Assignment -
What should be copied is the stretch of entries below from the line with "on booking page" up to and including the line with "Współczynniki regulacji $r_i$", exactly and without images.

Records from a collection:
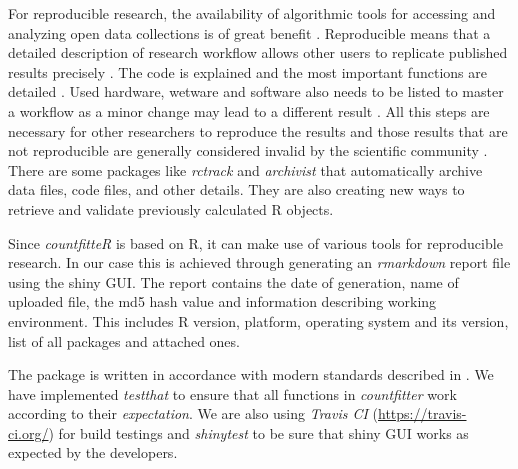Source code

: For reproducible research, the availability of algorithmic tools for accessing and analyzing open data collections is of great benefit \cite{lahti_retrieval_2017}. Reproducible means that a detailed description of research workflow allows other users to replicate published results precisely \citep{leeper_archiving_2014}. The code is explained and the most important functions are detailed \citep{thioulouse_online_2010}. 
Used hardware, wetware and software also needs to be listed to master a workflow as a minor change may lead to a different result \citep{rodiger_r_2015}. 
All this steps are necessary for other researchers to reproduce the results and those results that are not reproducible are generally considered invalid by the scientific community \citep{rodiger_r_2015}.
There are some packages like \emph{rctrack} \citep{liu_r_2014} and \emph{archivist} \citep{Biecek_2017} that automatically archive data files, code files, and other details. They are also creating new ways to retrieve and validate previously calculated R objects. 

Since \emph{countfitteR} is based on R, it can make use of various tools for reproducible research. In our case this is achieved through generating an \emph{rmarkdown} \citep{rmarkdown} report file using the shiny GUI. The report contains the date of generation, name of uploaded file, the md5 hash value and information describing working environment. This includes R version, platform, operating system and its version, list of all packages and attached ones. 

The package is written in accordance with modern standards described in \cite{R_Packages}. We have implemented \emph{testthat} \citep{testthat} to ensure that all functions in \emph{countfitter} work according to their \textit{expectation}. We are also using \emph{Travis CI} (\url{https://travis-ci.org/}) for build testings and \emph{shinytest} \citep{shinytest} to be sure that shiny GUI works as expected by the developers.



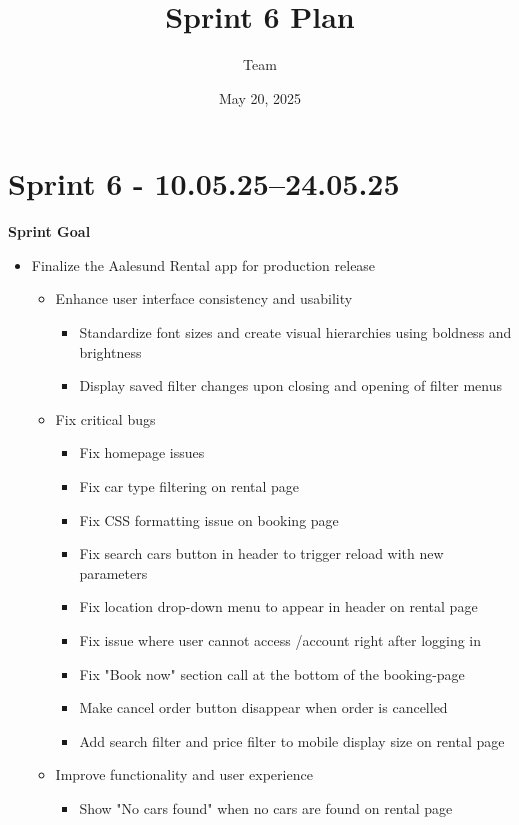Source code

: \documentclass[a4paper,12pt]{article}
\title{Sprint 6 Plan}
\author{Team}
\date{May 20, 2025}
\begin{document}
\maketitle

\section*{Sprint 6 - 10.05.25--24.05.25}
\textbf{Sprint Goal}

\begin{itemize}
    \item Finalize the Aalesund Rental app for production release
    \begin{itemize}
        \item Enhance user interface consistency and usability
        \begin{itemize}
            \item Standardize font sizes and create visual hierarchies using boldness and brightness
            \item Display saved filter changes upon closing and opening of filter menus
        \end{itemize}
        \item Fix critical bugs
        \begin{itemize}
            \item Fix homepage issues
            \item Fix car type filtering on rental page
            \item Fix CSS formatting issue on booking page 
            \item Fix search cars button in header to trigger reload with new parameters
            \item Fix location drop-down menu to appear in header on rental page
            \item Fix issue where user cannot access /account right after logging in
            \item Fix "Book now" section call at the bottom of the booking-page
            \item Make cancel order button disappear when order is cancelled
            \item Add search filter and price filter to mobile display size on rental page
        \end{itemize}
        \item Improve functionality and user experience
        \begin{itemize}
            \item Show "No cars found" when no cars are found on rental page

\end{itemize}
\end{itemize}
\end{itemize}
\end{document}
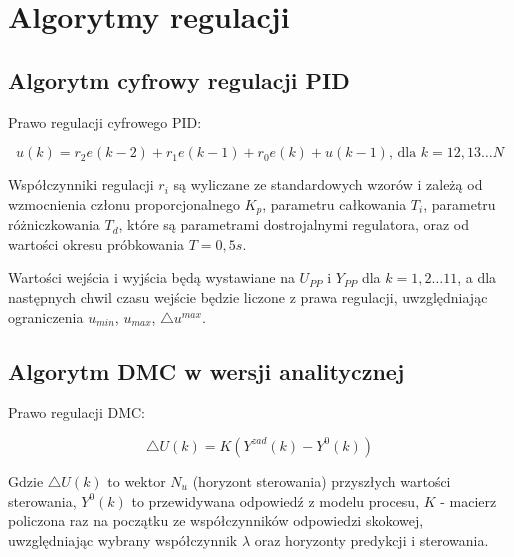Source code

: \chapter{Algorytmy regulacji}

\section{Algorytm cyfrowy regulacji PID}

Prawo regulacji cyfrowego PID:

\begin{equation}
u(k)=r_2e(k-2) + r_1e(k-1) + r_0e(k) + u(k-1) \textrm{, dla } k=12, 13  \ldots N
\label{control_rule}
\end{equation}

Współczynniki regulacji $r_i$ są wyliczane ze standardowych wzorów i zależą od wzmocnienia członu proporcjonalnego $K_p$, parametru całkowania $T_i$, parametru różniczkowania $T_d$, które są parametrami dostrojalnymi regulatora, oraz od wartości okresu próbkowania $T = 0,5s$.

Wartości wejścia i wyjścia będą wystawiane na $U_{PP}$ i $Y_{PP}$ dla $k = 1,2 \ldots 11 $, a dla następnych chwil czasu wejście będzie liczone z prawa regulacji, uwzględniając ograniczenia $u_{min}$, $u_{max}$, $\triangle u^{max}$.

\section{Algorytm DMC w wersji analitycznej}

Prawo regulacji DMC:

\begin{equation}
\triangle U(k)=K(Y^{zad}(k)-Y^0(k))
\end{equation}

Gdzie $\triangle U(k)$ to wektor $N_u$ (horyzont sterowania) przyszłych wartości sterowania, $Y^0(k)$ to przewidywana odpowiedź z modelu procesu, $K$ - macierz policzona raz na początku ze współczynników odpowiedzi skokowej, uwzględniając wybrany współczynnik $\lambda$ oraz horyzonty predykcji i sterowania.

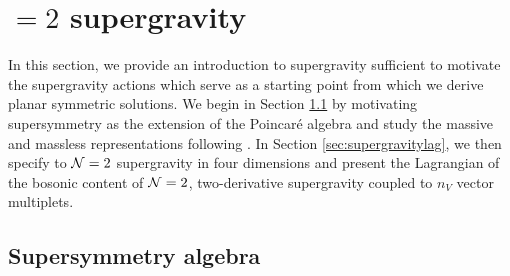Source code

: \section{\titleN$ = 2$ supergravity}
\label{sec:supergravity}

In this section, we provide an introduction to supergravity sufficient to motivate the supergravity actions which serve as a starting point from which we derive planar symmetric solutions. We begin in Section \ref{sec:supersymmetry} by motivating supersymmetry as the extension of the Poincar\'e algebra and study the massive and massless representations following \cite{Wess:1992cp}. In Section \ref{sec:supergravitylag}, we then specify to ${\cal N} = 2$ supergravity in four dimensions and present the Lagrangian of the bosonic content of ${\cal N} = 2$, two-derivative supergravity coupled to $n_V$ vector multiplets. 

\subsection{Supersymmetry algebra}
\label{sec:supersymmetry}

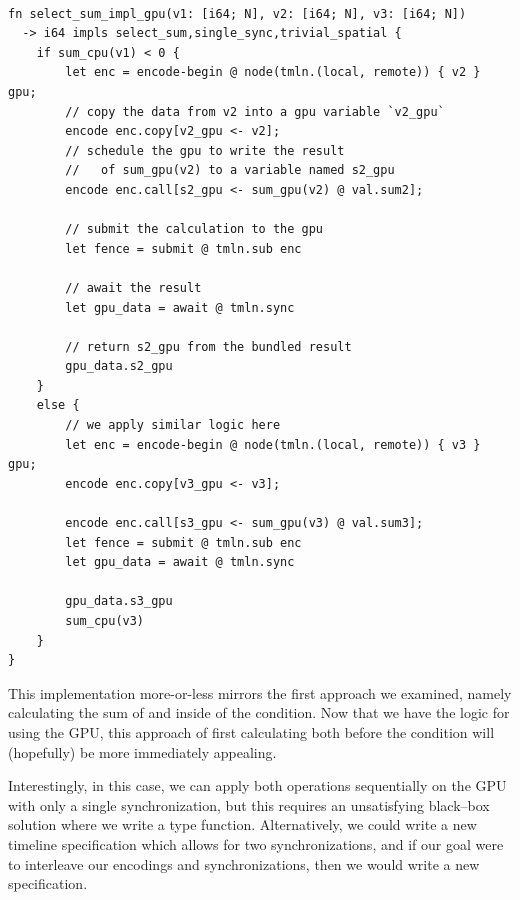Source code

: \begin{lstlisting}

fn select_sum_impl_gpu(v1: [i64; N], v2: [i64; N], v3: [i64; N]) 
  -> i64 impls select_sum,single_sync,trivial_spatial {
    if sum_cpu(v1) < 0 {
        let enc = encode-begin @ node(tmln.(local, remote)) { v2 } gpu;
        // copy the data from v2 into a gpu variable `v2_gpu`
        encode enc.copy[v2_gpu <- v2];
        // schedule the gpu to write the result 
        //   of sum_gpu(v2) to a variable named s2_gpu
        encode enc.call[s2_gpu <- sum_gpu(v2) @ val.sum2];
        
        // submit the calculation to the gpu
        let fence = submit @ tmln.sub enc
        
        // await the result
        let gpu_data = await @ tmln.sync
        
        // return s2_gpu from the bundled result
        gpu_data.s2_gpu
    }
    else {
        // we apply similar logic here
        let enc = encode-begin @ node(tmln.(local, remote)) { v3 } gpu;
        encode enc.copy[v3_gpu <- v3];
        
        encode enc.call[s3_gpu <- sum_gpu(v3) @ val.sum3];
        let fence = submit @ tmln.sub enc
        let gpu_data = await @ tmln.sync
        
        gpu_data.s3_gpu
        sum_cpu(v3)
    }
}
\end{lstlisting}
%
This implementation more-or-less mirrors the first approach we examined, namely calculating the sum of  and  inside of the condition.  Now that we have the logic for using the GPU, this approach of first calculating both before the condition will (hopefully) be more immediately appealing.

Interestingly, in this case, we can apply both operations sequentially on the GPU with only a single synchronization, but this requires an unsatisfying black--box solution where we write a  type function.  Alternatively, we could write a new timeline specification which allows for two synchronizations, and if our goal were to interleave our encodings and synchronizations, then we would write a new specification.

...

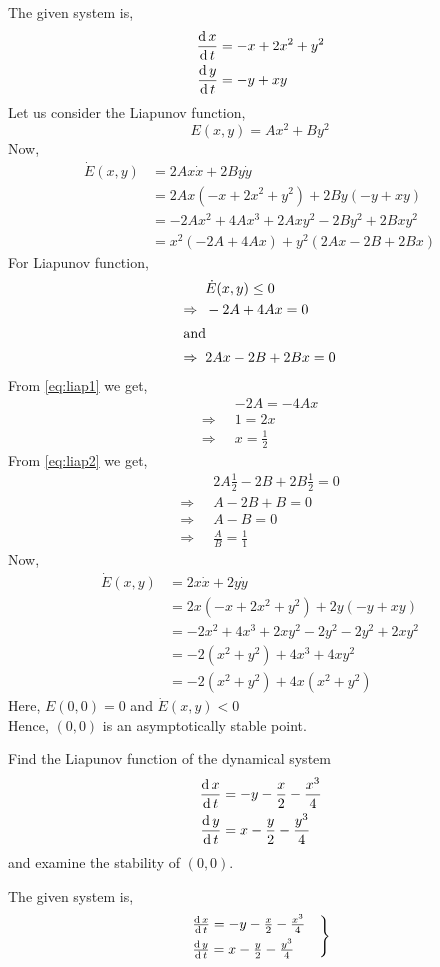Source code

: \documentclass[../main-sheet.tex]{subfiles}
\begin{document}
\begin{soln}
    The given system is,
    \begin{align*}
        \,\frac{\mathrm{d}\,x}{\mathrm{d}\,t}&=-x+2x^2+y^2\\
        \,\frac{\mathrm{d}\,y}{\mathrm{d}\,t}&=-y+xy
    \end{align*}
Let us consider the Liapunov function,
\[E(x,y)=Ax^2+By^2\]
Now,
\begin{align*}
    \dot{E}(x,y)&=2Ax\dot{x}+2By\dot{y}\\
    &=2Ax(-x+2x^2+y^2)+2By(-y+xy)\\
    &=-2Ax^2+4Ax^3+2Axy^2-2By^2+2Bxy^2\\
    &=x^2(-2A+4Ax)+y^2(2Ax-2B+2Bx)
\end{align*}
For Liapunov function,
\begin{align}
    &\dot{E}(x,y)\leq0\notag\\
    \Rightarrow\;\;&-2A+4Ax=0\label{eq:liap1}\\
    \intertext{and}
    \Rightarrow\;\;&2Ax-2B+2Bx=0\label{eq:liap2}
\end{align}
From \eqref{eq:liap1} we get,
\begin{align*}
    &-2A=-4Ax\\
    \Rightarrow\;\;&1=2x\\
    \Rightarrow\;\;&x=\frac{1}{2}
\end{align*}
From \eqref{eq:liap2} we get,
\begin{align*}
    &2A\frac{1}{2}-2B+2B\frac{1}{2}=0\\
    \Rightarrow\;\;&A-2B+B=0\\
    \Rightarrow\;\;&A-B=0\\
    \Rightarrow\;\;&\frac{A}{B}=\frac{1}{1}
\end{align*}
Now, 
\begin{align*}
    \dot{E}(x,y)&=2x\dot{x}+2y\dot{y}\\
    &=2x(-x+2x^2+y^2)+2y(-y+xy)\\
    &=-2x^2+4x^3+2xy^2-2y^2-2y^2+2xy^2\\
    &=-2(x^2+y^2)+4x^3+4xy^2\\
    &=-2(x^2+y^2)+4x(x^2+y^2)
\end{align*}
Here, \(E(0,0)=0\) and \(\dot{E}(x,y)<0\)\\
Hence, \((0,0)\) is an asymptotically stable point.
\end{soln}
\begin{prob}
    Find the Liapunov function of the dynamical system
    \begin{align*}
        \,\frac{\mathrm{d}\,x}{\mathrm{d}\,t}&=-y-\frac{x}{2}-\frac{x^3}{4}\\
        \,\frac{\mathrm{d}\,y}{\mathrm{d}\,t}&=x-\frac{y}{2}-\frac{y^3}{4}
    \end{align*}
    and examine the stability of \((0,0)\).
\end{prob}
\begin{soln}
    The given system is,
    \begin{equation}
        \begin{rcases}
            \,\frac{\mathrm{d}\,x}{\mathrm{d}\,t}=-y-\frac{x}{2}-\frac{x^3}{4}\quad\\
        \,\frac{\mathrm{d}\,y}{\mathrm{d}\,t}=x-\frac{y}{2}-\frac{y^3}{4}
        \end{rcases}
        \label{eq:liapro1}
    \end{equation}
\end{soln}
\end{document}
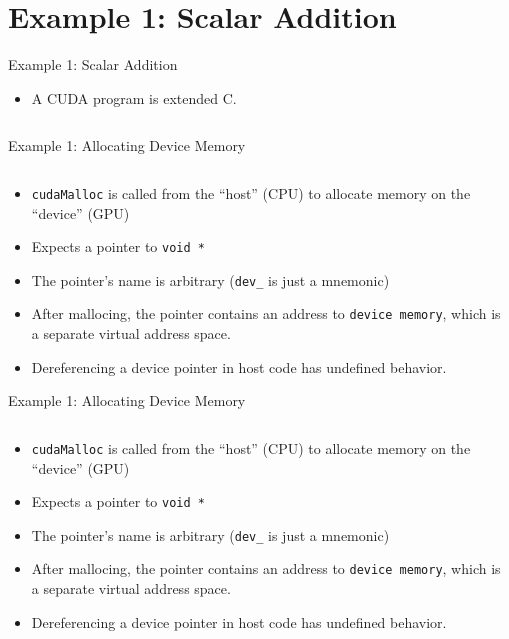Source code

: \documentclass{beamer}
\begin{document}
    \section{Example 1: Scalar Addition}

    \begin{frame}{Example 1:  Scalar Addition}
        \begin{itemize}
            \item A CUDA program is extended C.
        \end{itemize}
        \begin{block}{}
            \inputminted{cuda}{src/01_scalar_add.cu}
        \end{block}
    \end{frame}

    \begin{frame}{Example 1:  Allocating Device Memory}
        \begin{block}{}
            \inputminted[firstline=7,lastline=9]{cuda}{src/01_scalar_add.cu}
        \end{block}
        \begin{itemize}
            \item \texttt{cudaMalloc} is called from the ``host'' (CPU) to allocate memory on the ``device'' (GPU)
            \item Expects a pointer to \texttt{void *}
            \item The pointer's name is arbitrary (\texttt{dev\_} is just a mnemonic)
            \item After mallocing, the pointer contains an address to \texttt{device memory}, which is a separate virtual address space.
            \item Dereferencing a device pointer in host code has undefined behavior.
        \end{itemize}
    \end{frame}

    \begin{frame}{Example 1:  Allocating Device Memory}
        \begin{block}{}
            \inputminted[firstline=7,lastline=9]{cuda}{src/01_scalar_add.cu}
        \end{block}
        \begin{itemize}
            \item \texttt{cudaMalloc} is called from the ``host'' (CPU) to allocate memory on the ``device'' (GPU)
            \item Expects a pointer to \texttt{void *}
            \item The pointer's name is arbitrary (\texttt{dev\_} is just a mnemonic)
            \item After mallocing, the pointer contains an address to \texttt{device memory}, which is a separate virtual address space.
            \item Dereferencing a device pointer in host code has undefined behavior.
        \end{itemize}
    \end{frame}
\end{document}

Problem solution -
            \item Fix CSS formatting issue on booking page 
            \item Fix search cars button in header to trigger reload with new parameters
            \item Fix location drop-down menu to appear in header on rental page
            \item Fix issue where user cannot access /account right after logging in
            \item Fix "Book now" section call at the bottom of the booking-page
            \item Make cancel order button disappear when order is cancelled
            \item Add search filter and price filter to mobile display size on rental page
        \end{itemize}
        \item Improve functionality and user experience
        \begin{itemize}
            \item Show "No cars found" when no cars are found on rental page

\end{itemize}
\end{itemize}
\end{itemize}
\end{document}
Source code

: \chapter{Algorytmy regulacji}

\section{Algorytm cyfrowy regulacji PID}

Prawo regulacji cyfrowego PID:

\begin{equation}
u(k)=r_2e(k-2) + r_1e(k-1) + r_0e(k) + u(k-1) \textrm{, dla } k=12, 13  \ldots N
\label{control_rule}
\end{equation}

Współczynniki regulacji $r_i$ są wyliczane ze standardowych wzorów i zależą od wzmocnienia członu proporcjonalnego $K_p$, parametru całkowania $T_i$, parametru różniczkowania $T_d$, które są parametrami dostrojalnymi regulatora, oraz od wartości okresu próbkowania $T = 0,5s$.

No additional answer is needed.